In what could be a new strategy for anti-choice Christian groups, Albuquerque voters are heading to the polls on Tuesday to decide whether to ban abortions after 20 weeks of pregnancy.
Under the new restrictions, doctors would not be able to perform so-called late-term abortions within the city limits. The measure provides exceptions for life of the mother, but it does not allow waivers in the case of rape or incest.
According to
Reuters, recent opinion surveys suggested that public sentiment has swung against the initiative. But Research & Polling Inc. President Brian Sanderoff
told the Albuquerque Journal that a low turnout was expected for the election.
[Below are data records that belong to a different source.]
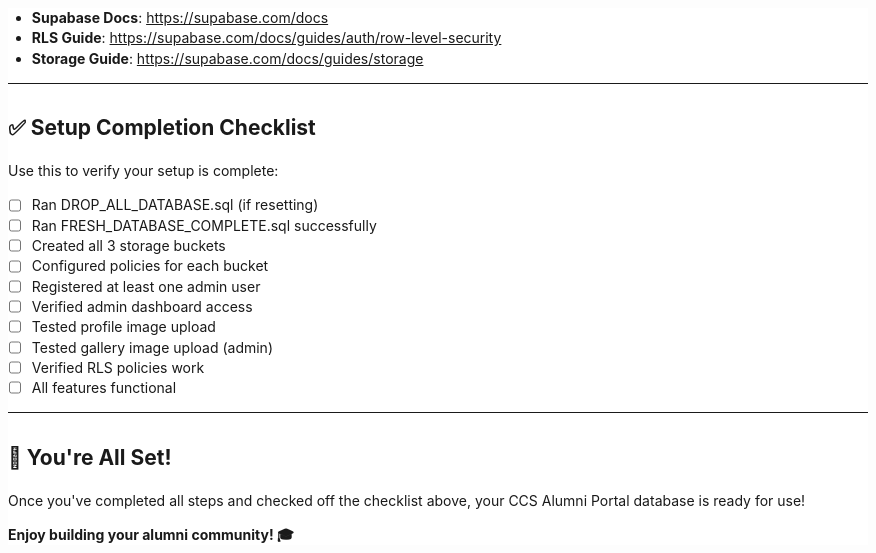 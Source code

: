 - **Supabase Docs**: https://supabase.com/docs
- **RLS Guide**: https://supabase.com/docs/guides/auth/row-level-security
- **Storage Guide**: https://supabase.com/docs/guides/storage

---

## ✅ Setup Completion Checklist

Use this to verify your setup is complete:

- [ ] Ran DROP_ALL_DATABASE.sql (if resetting)
- [ ] Ran FRESH_DATABASE_COMPLETE.sql successfully
- [ ] Created all 3 storage buckets
- [ ] Configured policies for each bucket
- [ ] Registered at least one admin user
- [ ] Verified admin dashboard access
- [ ] Tested profile image upload
- [ ] Tested gallery image upload (admin)
- [ ] Verified RLS policies work
- [ ] All features functional

---

## 🎉 You're All Set!

Once you've completed all steps and checked off the checklist above, your CCS Alumni Portal database is ready for use!

**Enjoy building your alumni community! 🎓**
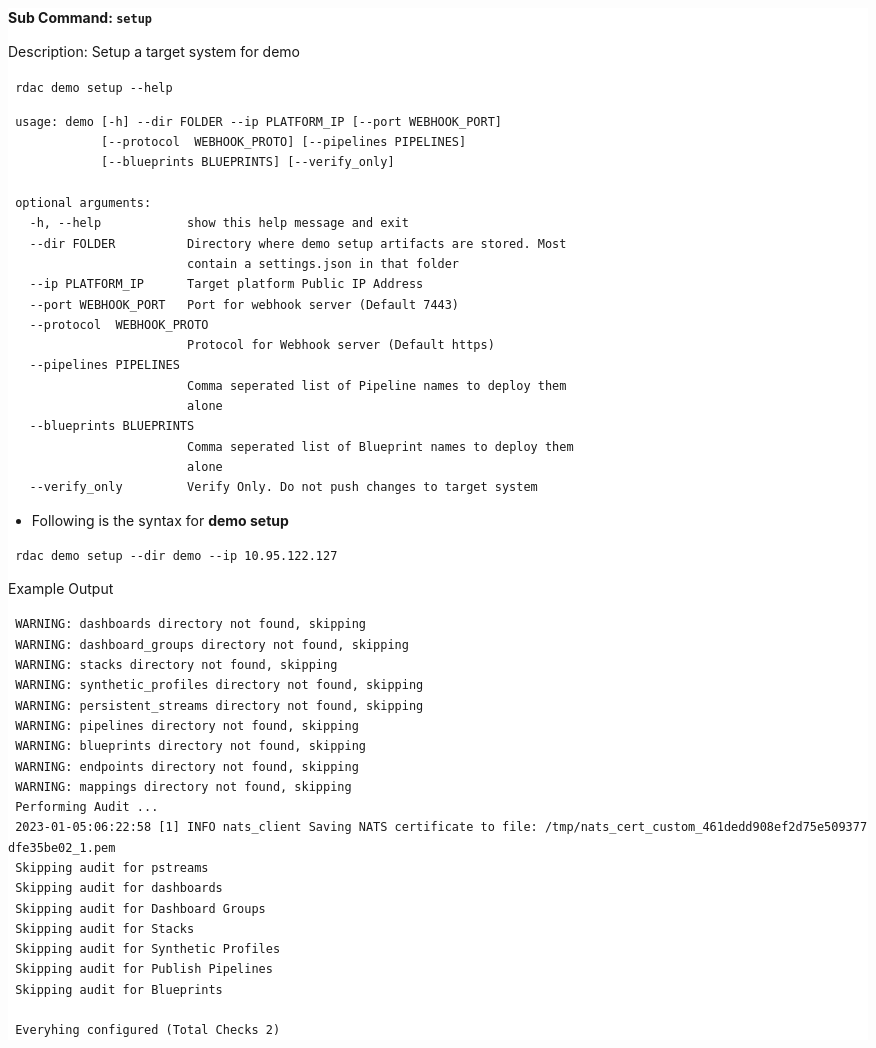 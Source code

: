 ****Sub Command: `setup`****

Description: Setup a target system for demo
```
 rdac demo setup --help

```
```
 usage: demo [-h] --dir FOLDER --ip PLATFORM_IP [--port WEBHOOK_PORT] 
             [--protocol  WEBHOOK_PROTO] [--pipelines PIPELINES] 
             [--blueprints BLUEPRINTS] [--verify_only] 
 
 optional arguments: 
   -h, --help            show this help message and exit 
   --dir FOLDER          Directory where demo setup artifacts are stored. Most 
                         contain a settings.json in that folder 
   --ip PLATFORM_IP      Target platform Public IP Address 
   --port WEBHOOK_PORT   Port for webhook server (Default 7443) 
   --protocol  WEBHOOK_PROTO 
                         Protocol for Webhook server (Default https) 
   --pipelines PIPELINES 
                         Comma seperated list of Pipeline names to deploy them 
                         alone 
   --blueprints BLUEPRINTS 
                         Comma seperated list of Blueprint names to deploy them 
                         alone 
   --verify_only         Verify Only. Do not push changes to target system

```

*   Following is the syntax for **demo setup**
```
 rdac demo setup --dir demo --ip 10.95.122.127

```

Example Output
```
 WARNING: dashboards directory not found, skipping 
 WARNING: dashboard_groups directory not found, skipping 
 WARNING: stacks directory not found, skipping 
 WARNING: synthetic_profiles directory not found, skipping 
 WARNING: persistent_streams directory not found, skipping 
 WARNING: pipelines directory not found, skipping 
 WARNING: blueprints directory not found, skipping 
 WARNING: endpoints directory not found, skipping 
 WARNING: mappings directory not found, skipping 
 Performing Audit ... 
 2023-01-05:06:22:58 [1] INFO nats_client Saving NATS certificate to file: /tmp/nats_cert_custom_461dedd908ef2d75e509377dfe35be02_1.pem 
 Skipping audit for pstreams 
 Skipping audit for dashboards 
 Skipping audit for Dashboard Groups 
 Skipping audit for Stacks 
 Skipping audit for Synthetic Profiles 
 Skipping audit for Publish Pipelines 
 Skipping audit for Blueprints 
 
 Everyhing configured (Total Checks 2)

```

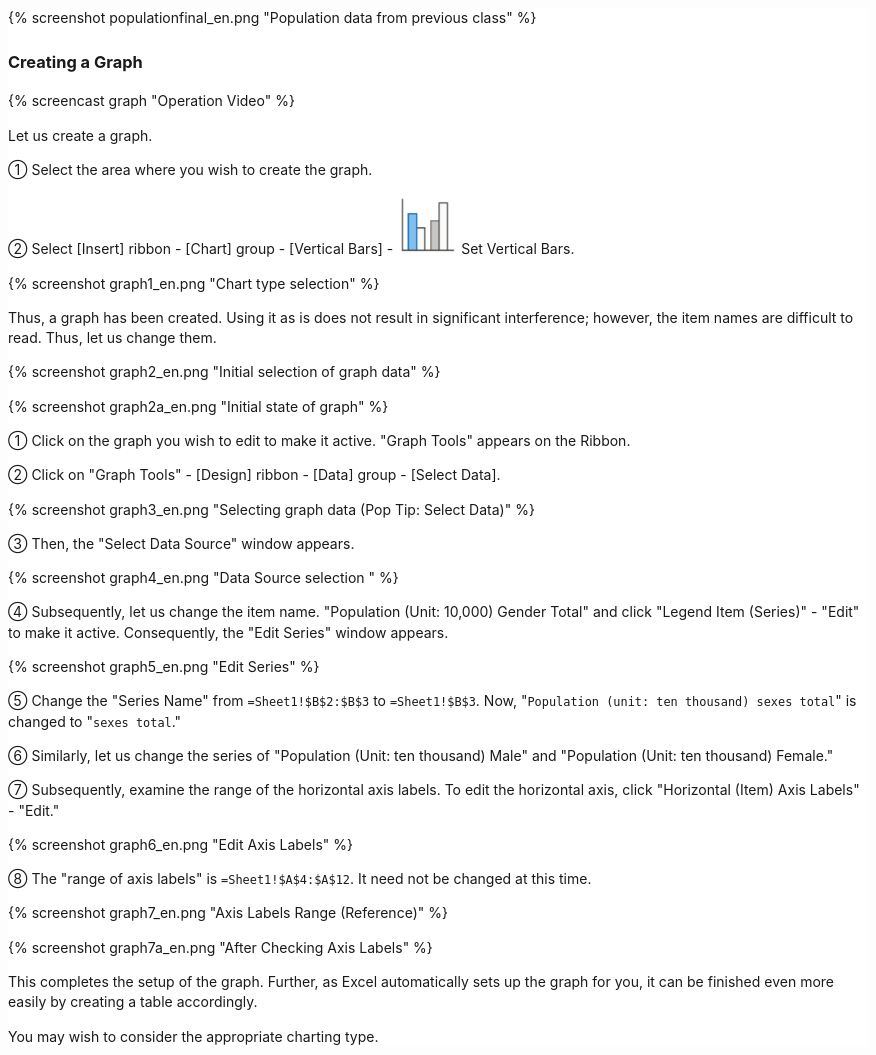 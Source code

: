 {% screenshot populationfinal_en.png "Population data from previous class" %}

### Creating a Graph

{% screencast graph "Operation Video" %}

Let us create a graph.

&#9312; Select the area where you wish to create the graph.

&#9313; Select [Insert] ribbon - [Chart] group - [Vertical Bars] - ![](pic/graphvertical_en.png) Set Vertical Bars.

{% screenshot graph1_en.png "Chart type selection" %}

Thus, a graph has been created. Using it as is does not result in significant interference; however, the item names are difficult to read. Thus, let us change them.

{% screenshot graph2_en.png "Initial selection of graph data" %}

{% screenshot graph2a_en.png "Initial state of graph" %}

&#9312; Click on the graph you wish to edit to make it active. "Graph Tools" appears on the Ribbon.

&#9313; Click on "Graph Tools" - [Design] ribbon - [Data] group - [Select Data].

{% screenshot graph3_en.png "Selecting graph data (Pop Tip: Select Data)" %}

&#9314; Then, the "Select Data Source" window appears.

{% screenshot graph4_en.png "Data Source selection " %}

&#9315; Subsequently, let us change the item name. "Population (Unit: 10,000) Gender Total" and click "Legend Item (Series)" - "Edit" to make it active. Consequently, the "Edit Series" window appears.

{% screenshot graph5_en.png "Edit Series" %}

&#9316; Change the "Series Name" from `=Sheet1!$B$2:$B$3` to `=Sheet1!$B$3`. Now, "`Population (unit: ten thousand) sexes total`" is changed to "`sexes total`."

&#9317; Similarly, let us change the series of "Population (Unit: ten thousand) Male" and "Population (Unit: ten thousand) Female."

&#9318; Subsequently, examine the range of the horizontal axis labels. To edit the horizontal axis, click "Horizontal (Item) Axis Labels" - "Edit."

{% screenshot graph6_en.png "Edit Axis Labels" %}

&#9319; The "range of axis labels" is `=Sheet1!$A$4:$A$12`. It need not be changed at this time.

{% screenshot graph7_en.png "Axis Labels Range (Reference)" %}

{% screenshot graph7a_en.png "After Checking Axis Labels" %}

This completes the setup of the graph. Further, as Excel automatically sets up the graph for you, it can be finished even more easily by creating a table accordingly.

You may wish to consider the appropriate charting type.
“Other than Election Day, I think the second-most important day of this two-month campaign was last Sunday, yesterday, when many of the churches urged the faithful to vote in support of the ban,” Sanderoff said. “It’ll be interesting to see what happens on Election Day.”
The Respect Albuquerque Women campaign has released a series of videos explaining why it was important for women to retain the right to have abortions after 20 weeks of pregnancy.
“We were ready to give our two year old a brother or sister. And everything with the pregnancy went pretty well until we went for our 20 week ultrasound,” a woman named Christie
explains in one video. “My baby had a hole in her diaphragm. The stomach and the intestines, which are supposed to be down in the abdomen, were up in her chest cavity. This forced her heart over into her right armpit. And it forced her trachea and esophagus out of the middle of her chest. And the most important factor was that it prevented her lungs from developing.”
“I never thought I would ever need an abortion,” Christie says. “I could carry the baby to term and watch her suffocate or I could end the pregnancy early and let her go peacefully.”
According to
RH Reality Check, activist groups targeted Albuquerque because the city has one of only four clinics in the country that perform abortions later in pregnancy. And if the effort succeeds,
copycat measures are expected to start showing up on the ballot in other cities across the country.
“It is a new strategy,” Operation Rescue President Troy Newman
pointed out to Reuters in September. “There is more than one way to close an abortion clinic.”
“If you can’t get anything done in a state legislature … you look at what is going on in a city. They say all politics is local. This is a great example of that.”